An assessment on effect of process parameters on pull force during pultrusion.

Abstract

This research investigates the process behaviour by prediction of the pull force required to drag the raw materials through heated die at different reinforcing material configuration during pultrusion. Pultrusion is a continuous manufacturing process that is widely used in manufacture for composite profiles. A specially designed device, friction force by virtue of pulling on 'resin impregnated' fibres with both liquid resin and partially cured resin, was employed to measure pulling force against temperature and resin conversion. This allowed to experimentally simulate materials tracing in short and long die length used in process.
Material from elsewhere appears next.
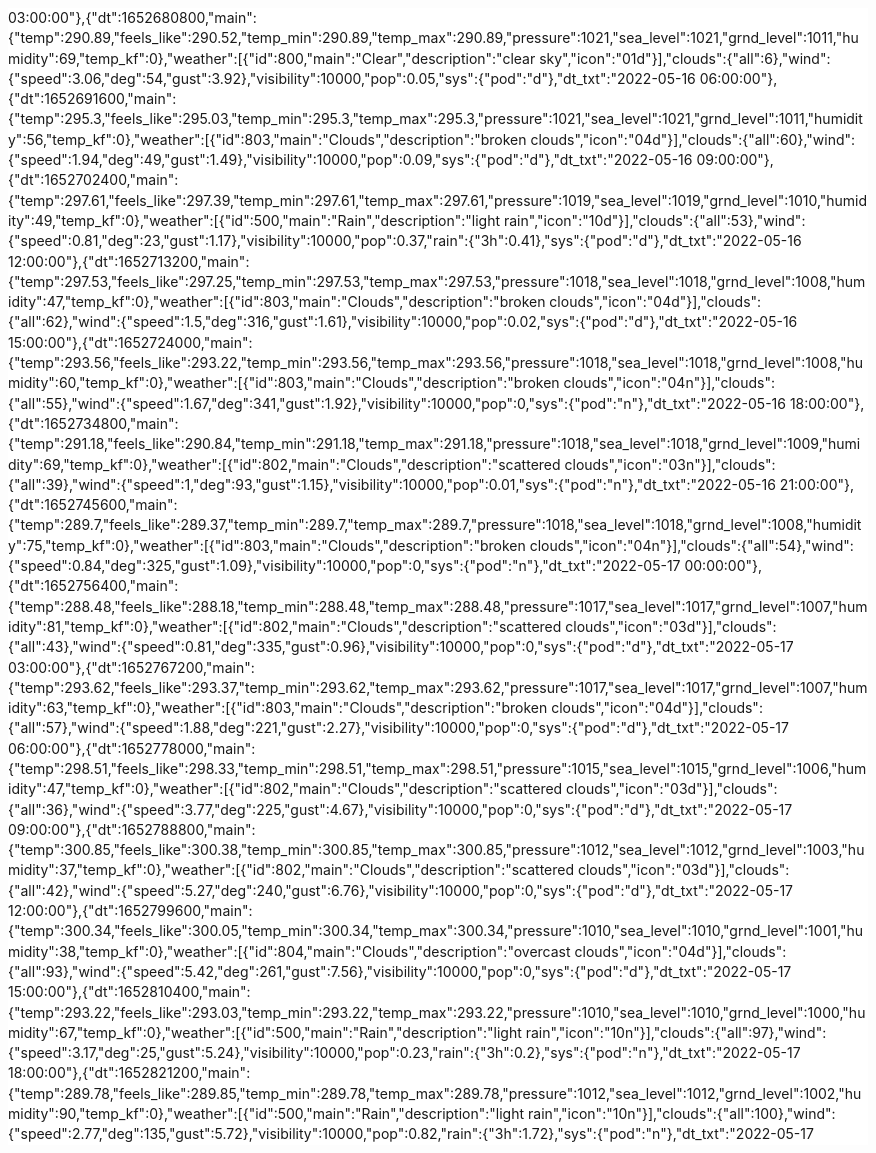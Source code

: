 03:00:00"},{"dt":1652680800,"main":{"temp":290.89,"feels_like":290.52,"temp_min":290.89,"temp_max":290.89,"pressure":1021,"sea_level":1021,"grnd_level":1011,"humidity":69,"temp_kf":0},"weather":[{"id":800,"main":"Clear","description":"clear sky","icon":"01d"}],"clouds":{"all":6},"wind":{"speed":3.06,"deg":54,"gust":3.92},"visibility":10000,"pop":0.05,"sys":{"pod":"d"},"dt_txt":"2022-05-16 06:00:00"},{"dt":1652691600,"main":{"temp":295.3,"feels_like":295.03,"temp_min":295.3,"temp_max":295.3,"pressure":1021,"sea_level":1021,"grnd_level":1011,"humidity":56,"temp_kf":0},"weather":[{"id":803,"main":"Clouds","description":"broken clouds","icon":"04d"}],"clouds":{"all":60},"wind":{"speed":1.94,"deg":49,"gust":1.49},"visibility":10000,"pop":0.09,"sys":{"pod":"d"},"dt_txt":"2022-05-16 09:00:00"},{"dt":1652702400,"main":{"temp":297.61,"feels_like":297.39,"temp_min":297.61,"temp_max":297.61,"pressure":1019,"sea_level":1019,"grnd_level":1010,"humidity":49,"temp_kf":0},"weather":[{"id":500,"main":"Rain","description":"light rain","icon":"10d"}],"clouds":{"all":53},"wind":{"speed":0.81,"deg":23,"gust":1.17},"visibility":10000,"pop":0.37,"rain":{"3h":0.41},"sys":{"pod":"d"},"dt_txt":"2022-05-16 12:00:00"},{"dt":1652713200,"main":{"temp":297.53,"feels_like":297.25,"temp_min":297.53,"temp_max":297.53,"pressure":1018,"sea_level":1018,"grnd_level":1008,"humidity":47,"temp_kf":0},"weather":[{"id":803,"main":"Clouds","description":"broken clouds","icon":"04d"}],"clouds":{"all":62},"wind":{"speed":1.5,"deg":316,"gust":1.61},"visibility":10000,"pop":0.02,"sys":{"pod":"d"},"dt_txt":"2022-05-16 15:00:00"},{"dt":1652724000,"main":{"temp":293.56,"feels_like":293.22,"temp_min":293.56,"temp_max":293.56,"pressure":1018,"sea_level":1018,"grnd_level":1008,"humidity":60,"temp_kf":0},"weather":[{"id":803,"main":"Clouds","description":"broken clouds","icon":"04n"}],"clouds":{"all":55},"wind":{"speed":1.67,"deg":341,"gust":1.92},"visibility":10000,"pop":0,"sys":{"pod":"n"},"dt_txt":"2022-05-16 18:00:00"},{"dt":1652734800,"main":{"temp":291.18,"feels_like":290.84,"temp_min":291.18,"temp_max":291.18,"pressure":1018,"sea_level":1018,"grnd_level":1009,"humidity":69,"temp_kf":0},"weather":[{"id":802,"main":"Clouds","description":"scattered clouds","icon":"03n"}],"clouds":{"all":39},"wind":{"speed":1,"deg":93,"gust":1.15},"visibility":10000,"pop":0.01,"sys":{"pod":"n"},"dt_txt":"2022-05-16 21:00:00"},{"dt":1652745600,"main":{"temp":289.7,"feels_like":289.37,"temp_min":289.7,"temp_max":289.7,"pressure":1018,"sea_level":1018,"grnd_level":1008,"humidity":75,"temp_kf":0},"weather":[{"id":803,"main":"Clouds","description":"broken clouds","icon":"04n"}],"clouds":{"all":54},"wind":{"speed":0.84,"deg":325,"gust":1.09},"visibility":10000,"pop":0,"sys":{"pod":"n"},"dt_txt":"2022-05-17 00:00:00"},{"dt":1652756400,"main":{"temp":288.48,"feels_like":288.18,"temp_min":288.48,"temp_max":288.48,"pressure":1017,"sea_level":1017,"grnd_level":1007,"humidity":81,"temp_kf":0},"weather":[{"id":802,"main":"Clouds","description":"scattered clouds","icon":"03d"}],"clouds":{"all":43},"wind":{"speed":0.81,"deg":335,"gust":0.96},"visibility":10000,"pop":0,"sys":{"pod":"d"},"dt_txt":"2022-05-17 03:00:00"},{"dt":1652767200,"main":{"temp":293.62,"feels_like":293.37,"temp_min":293.62,"temp_max":293.62,"pressure":1017,"sea_level":1017,"grnd_level":1007,"humidity":63,"temp_kf":0},"weather":[{"id":803,"main":"Clouds","description":"broken clouds","icon":"04d"}],"clouds":{"all":57},"wind":{"speed":1.88,"deg":221,"gust":2.27},"visibility":10000,"pop":0,"sys":{"pod":"d"},"dt_txt":"2022-05-17 06:00:00"},{"dt":1652778000,"main":{"temp":298.51,"feels_like":298.33,"temp_min":298.51,"temp_max":298.51,"pressure":1015,"sea_level":1015,"grnd_level":1006,"humidity":47,"temp_kf":0},"weather":[{"id":802,"main":"Clouds","description":"scattered clouds","icon":"03d"}],"clouds":{"all":36},"wind":{"speed":3.77,"deg":225,"gust":4.67},"visibility":10000,"pop":0,"sys":{"pod":"d"},"dt_txt":"2022-05-17 09:00:00"},{"dt":1652788800,"main":{"temp":300.85,"feels_like":300.38,"temp_min":300.85,"temp_max":300.85,"pressure":1012,"sea_level":1012,"grnd_level":1003,"humidity":37,"temp_kf":0},"weather":[{"id":802,"main":"Clouds","description":"scattered clouds","icon":"03d"}],"clouds":{"all":42},"wind":{"speed":5.27,"deg":240,"gust":6.76},"visibility":10000,"pop":0,"sys":{"pod":"d"},"dt_txt":"2022-05-17 12:00:00"},{"dt":1652799600,"main":{"temp":300.34,"feels_like":300.05,"temp_min":300.34,"temp_max":300.34,"pressure":1010,"sea_level":1010,"grnd_level":1001,"humidity":38,"temp_kf":0},"weather":[{"id":804,"main":"Clouds","description":"overcast clouds","icon":"04d"}],"clouds":{"all":93},"wind":{"speed":5.42,"deg":261,"gust":7.56},"visibility":10000,"pop":0,"sys":{"pod":"d"},"dt_txt":"2022-05-17 15:00:00"},{"dt":1652810400,"main":{"temp":293.22,"feels_like":293.03,"temp_min":293.22,"temp_max":293.22,"pressure":1010,"sea_level":1010,"grnd_level":1000,"humidity":67,"temp_kf":0},"weather":[{"id":500,"main":"Rain","description":"light rain","icon":"10n"}],"clouds":{"all":97},"wind":{"speed":3.17,"deg":25,"gust":5.24},"visibility":10000,"pop":0.23,"rain":{"3h":0.2},"sys":{"pod":"n"},"dt_txt":"2022-05-17 18:00:00"},{"dt":1652821200,"main":{"temp":289.78,"feels_like":289.85,"temp_min":289.78,"temp_max":289.78,"pressure":1012,"sea_level":1012,"grnd_level":1002,"humidity":90,"temp_kf":0},"weather":[{"id":500,"main":"Rain","description":"light rain","icon":"10n"}],"clouds":{"all":100},"wind":{"speed":2.77,"deg":135,"gust":5.72},"visibility":10000,"pop":0.82,"rain":{"3h":1.72},"sys":{"pod":"n"},"dt_txt":"2022-05-17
Differential scanning calorimetry (DSC) was used to determining polymer conversion. The results shows that the downstream part of a die has no significant effect on the pulling force before a specific conversion level is achieved and that higher resin conversion leads to a higher friction at viscous/liquid zone. The difference noted is much more significant when the temperature is low (e.g. room temperature) and considerably drops due to on rising temperature. Further, a new mathematical model is proposed that predicts the rise in compaction pressure on increasing fibre volume fraction and drag velocity which is an opposite characteristic to tapping angle and part thickness considerations. Similarly, many parameters including shrinkage, viscous force and dry friction were modelled and simulated for ortho polyester resins as a function of temperature and resin conversion during dynamic pulling. The study has direct application in configuring pultrusion manufacturing customisation for a specific configured material, components manufacturing and respective designing of the die for the profile to be manufactured.